● What is being asked
The response must reproduce every record in full.

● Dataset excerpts

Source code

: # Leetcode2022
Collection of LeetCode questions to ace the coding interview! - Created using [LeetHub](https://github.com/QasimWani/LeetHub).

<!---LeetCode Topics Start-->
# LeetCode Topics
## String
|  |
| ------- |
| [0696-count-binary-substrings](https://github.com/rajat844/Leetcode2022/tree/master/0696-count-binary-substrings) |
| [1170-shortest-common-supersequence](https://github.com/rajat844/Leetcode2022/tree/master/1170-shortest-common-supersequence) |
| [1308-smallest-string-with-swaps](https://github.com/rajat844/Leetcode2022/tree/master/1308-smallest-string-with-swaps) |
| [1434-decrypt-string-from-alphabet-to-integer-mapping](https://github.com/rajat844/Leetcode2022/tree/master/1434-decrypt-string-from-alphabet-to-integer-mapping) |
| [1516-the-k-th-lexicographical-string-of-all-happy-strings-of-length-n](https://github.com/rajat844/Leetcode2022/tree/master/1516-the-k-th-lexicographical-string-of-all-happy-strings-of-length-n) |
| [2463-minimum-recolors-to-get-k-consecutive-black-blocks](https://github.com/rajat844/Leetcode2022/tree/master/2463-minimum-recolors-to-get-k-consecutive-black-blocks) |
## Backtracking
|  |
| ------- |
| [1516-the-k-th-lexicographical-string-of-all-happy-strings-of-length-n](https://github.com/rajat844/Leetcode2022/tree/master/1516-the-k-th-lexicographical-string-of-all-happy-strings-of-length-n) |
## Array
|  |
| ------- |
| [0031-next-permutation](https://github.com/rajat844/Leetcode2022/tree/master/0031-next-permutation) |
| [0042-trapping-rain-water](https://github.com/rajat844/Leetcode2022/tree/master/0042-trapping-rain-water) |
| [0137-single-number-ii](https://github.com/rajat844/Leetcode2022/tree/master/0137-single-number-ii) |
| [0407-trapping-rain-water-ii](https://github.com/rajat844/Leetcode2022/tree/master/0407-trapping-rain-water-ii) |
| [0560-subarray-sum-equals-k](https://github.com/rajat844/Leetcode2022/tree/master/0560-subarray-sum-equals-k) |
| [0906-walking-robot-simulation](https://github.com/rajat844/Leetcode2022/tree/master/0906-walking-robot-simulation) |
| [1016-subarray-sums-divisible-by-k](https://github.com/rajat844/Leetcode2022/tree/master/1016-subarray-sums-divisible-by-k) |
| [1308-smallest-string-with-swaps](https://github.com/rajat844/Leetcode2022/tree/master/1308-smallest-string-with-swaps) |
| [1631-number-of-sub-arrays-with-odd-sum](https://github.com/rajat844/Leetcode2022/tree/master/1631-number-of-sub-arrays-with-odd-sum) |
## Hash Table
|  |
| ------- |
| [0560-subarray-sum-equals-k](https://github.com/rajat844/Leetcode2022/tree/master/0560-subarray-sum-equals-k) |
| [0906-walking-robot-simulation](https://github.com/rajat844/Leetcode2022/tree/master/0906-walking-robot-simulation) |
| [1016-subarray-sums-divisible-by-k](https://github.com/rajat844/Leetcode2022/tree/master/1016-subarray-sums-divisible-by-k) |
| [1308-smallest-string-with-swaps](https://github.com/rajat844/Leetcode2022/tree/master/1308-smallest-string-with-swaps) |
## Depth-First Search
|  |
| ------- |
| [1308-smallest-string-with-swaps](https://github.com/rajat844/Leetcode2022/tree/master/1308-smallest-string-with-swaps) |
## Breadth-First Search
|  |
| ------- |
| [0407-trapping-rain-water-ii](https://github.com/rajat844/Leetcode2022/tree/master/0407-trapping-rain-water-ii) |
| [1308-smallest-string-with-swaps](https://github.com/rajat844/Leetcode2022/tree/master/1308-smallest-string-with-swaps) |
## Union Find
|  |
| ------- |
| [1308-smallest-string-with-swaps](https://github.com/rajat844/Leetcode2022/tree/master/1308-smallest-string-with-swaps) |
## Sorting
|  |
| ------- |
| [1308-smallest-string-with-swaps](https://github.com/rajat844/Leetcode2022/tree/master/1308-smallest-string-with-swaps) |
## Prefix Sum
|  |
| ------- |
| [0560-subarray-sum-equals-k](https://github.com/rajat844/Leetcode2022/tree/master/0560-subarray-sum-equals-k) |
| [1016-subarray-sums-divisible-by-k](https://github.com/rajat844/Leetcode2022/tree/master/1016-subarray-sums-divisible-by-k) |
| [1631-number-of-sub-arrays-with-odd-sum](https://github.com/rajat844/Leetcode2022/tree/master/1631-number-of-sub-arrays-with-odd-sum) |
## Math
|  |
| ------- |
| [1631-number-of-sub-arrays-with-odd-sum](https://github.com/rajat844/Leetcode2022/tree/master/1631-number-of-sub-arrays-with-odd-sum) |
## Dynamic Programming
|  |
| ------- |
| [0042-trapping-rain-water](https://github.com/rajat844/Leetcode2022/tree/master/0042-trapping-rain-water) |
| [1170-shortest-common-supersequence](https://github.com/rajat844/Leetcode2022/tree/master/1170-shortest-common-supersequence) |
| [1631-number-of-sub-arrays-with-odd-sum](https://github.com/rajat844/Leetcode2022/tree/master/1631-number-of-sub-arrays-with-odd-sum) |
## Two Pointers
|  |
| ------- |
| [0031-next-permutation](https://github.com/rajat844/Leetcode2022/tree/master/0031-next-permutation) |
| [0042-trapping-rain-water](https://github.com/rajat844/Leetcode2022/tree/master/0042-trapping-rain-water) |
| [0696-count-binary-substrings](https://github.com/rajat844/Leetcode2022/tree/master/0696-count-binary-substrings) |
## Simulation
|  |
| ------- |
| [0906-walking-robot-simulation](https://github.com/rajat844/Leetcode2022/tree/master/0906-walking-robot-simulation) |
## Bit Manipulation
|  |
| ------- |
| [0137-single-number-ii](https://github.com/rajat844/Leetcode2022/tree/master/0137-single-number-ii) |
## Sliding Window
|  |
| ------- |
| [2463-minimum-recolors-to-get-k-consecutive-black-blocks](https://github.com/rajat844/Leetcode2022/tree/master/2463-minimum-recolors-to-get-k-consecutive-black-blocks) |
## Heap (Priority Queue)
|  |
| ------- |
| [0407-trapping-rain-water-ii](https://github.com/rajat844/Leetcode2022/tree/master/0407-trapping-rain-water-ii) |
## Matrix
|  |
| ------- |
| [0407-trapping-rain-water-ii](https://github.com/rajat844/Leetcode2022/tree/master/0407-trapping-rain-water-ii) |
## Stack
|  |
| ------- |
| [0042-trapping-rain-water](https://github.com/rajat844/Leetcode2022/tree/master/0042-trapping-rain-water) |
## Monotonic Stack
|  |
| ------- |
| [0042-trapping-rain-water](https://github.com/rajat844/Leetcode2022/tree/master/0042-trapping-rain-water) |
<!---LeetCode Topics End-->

● Expected output
Source code

: # Leetcode2022
Collection of LeetCode questions to ace the coding interview! - Created using [LeetHub](https://github.com/QasimWani/LeetHub).

<!---LeetCode Topics Start-->
# LeetCode Topics
## String
|  |
| ------- |
| [0696-count-binary-substrings](https://github.com/rajat844/Leetcode2022/tree/master/0696-count-binary-substrings) |
| [1170-shortest-common-supersequence](https://github.com/rajat844/Leetcode2022/tree/master/1170-shortest-common-supersequence) |
| [1308-smallest-string-with-swaps](https://github.com/rajat844/Leetcode2022/tree/master/1308-smallest-string-with-swaps) |
| [1434-decrypt-string-from-alphabet-to-integer-mapping](https://github.com/rajat844/Leetcode2022/tree/master/1434-decrypt-string-from-alphabet-to-integer-mapping) |
| [1516-the-k-th-lexicographical-string-of-all-happy-strings-of-length-n](https://github.com/rajat844/Leetcode2022/tree/master/1516-the-k-th-lexicographical-string-of-all-happy-strings-of-length-n) |
| [2463-minimum-recolors-to-get-k-consecutive-black-blocks](https://github.com/rajat844/Leetcode2022/tree/master/2463-minimum-recolors-to-get-k-consecutive-black-blocks) |
## Backtracking
|  |
| ------- |
| [1516-the-k-th-lexicographical-string-of-all-happy-strings-of-length-n](https://github.com/rajat844/Leetcode2022/tree/master/1516-the-k-th-lexicographical-string-of-all-happy-strings-of-length-n) |
## Array
|  |
| ------- |
| [0031-next-permutation](https://github.com/rajat844/Leetcode2022/tree/master/0031-next-permutation) |
| [0042-trapping-rain-water](https://github.com/rajat844/Leetcode2022/tree/master/0042-trapping-rain-water) |
| [0137-single-number-ii](https://github.com/rajat844/Leetcode2022/tree/master/0137-single-number-ii) |
| [0407-trapping-rain-water-ii](https://github.com/rajat844/Leetcode2022/tree/master/0407-trapping-rain-water-ii) |
| [0560-subarray-sum-equals-k](https://github.com/rajat844/Leetcode2022/tree/master/0560-subarray-sum-equals-k) |
| [0906-walking-robot-simulation](https://github.com/rajat844/Leetcode2022/tree/master/0906-walking-robot-simulation) |
| [1016-subarray-sums-divisible-by-k](https://github.com/rajat844/Leetcode2022/tree/master/1016-subarray-sums-divisible-by-k) |
| [1308-smallest-string-with-swaps](https://github.com/rajat844/Leetcode2022/tree/master/1308-smallest-string-with-swaps) |
| [1631-number-of-sub-arrays-with-odd-sum](https://github.com/rajat844/Leetcode2022/tree/master/1631-number-of-sub-arrays-with-odd-sum) |
## Hash Table
|  |
| ------- |
| [0560-subarray-sum-equals-k](https://github.com/rajat844/Leetcode2022/tree/master/0560-subarray-sum-equals-k) |
| [0906-walking-robot-simulation](https://github.com/rajat844/Leetcode2022/tree/master/0906-walking-robot-simulation) |
| [1016-subarray-sums-divisible-by-k](https://github.com/rajat844/Leetcode2022/tree/master/1016-subarray-sums-divisible-by-k) |
| [1308-smallest-string-with-swaps](https://github.com/rajat844/Leetcode2022/tree/master/1308-smallest-string-with-swaps) |
## Depth-First Search
|  |
| ------- |
| [1308-smallest-string-with-swaps](https://github.com/rajat844/Leetcode2022/tree/master/1308-smallest-string-with-swaps) |
## Breadth-First Search
|  |
| ------- |
| [0407-trapping-rain-water-ii](https://github.com/rajat844/Leetcode2022/tree/master/0407-trapping-rain-water-ii) |
| [1308-smallest-string-with-swaps](https://github.com/rajat844/Leetcode2022/tree/master/1308-smallest-string-with-swaps) |
## Union Find
|  |
| ------- |
| [1308-smallest-string-with-swaps](https://github.com/rajat844/Leetcode2022/tree/master/1308-smallest-string-with-swaps) |
## Sorting
|  |
| ------- |
| [1308-smallest-string-with-swaps](https://github.com/rajat844/Leetcode2022/tree/master/1308-smallest-string-with-swaps) |
## Prefix Sum
|  |
| ------- |
| [0560-subarray-sum-equals-k](https://github.com/rajat844/Leetcode2022/tree/master/0560-subarray-sum-equals-k) |
| [1016-subarray-sums-divisible-by-k](https://github.com/rajat844/Leetcode2022/tree/master/1016-subarray-sums-divisible-by-k) |
| [1631-number-of-sub-arrays-with-odd-sum](https://github.com/rajat844/Leetcode2022/tree/master/1631-number-of-sub-arrays-with-odd-sum) |
## Math
|  |
| ------- |
| [1631-number-of-sub-arrays-with-odd-sum](https://github.com/rajat844/Leetcode2022/tree/master/1631-number-of-sub-arrays-with-odd-sum) |
## Dynamic Programming
|  |
| ------- |
| [0042-trapping-rain-water](https://github.com/rajat844/Leetcode2022/tree/master/0042-trapping-rain-water) |
| [1170-shortest-common-supersequence](https://github.com/rajat844/Leetcode2022/tree/master/1170-shortest-common-supersequence) |
| [1631-number-of-sub-arrays-with-odd-sum](https://github.com/rajat844/Leetcode2022/tree/master/1631-number-of-sub-arrays-with-odd-sum) |
## Two Pointers
|  |
| ------- |
| [0031-next-permutation](https://github.com/rajat844/Leetcode2022/tree/master/0031-next-permutation) |
| [0042-trapping-rain-water](https://github.com/rajat844/Leetcode2022/tree/master/0042-trapping-rain-water) |
| [0696-count-binary-substrings](https://github.com/rajat844/Leetcode2022/tree/master/0696-count-binary-substrings) |
## Simulation
|  |
| ------- |
| [0906-walking-robot-simulation](https://github.com/rajat844/Leetcode2022/tree/master/0906-walking-robot-simulation) |
## Bit Manipulation
|  |
| ------- |
| [0137-single-number-ii](https://github.com/rajat844/Leetcode2022/tree/master/0137-single-number-ii) |
## Sliding Window
|  |
| ------- |
| [2463-minimum-recolors-to-get-k-consecutive-black-blocks](https://github.com/rajat844/Leetcode2022/tree/master/2463-minimum-recolors-to-get-k-consecutive-black-blocks) |
## Heap (Priority Queue)
|  |
| ------- |
| [0407-trapping-rain-water-ii](https://github.com/rajat844/Leetcode2022/tree/master/0407-trapping-rain-water-ii) |
## Matrix
|  |
| ------- |
| [0407-trapping-rain-water-ii](https://github.com/rajat844/Leetcode2022/tree/master/0407-trapping-rain-water-ii) |
## Stack
|  |
| ------- |
| [0042-trapping-rain-water](https://github.com/rajat844/Leetcode2022/tree/master/0042-trapping-rain-water) |
## Monotonic Stack
|  |
| ------- |
| [0042-trapping-rain-water](https://github.com/rajat844/Leetcode2022/tree/master/0042-trapping-rain-water) |
<!---LeetCode Topics End-->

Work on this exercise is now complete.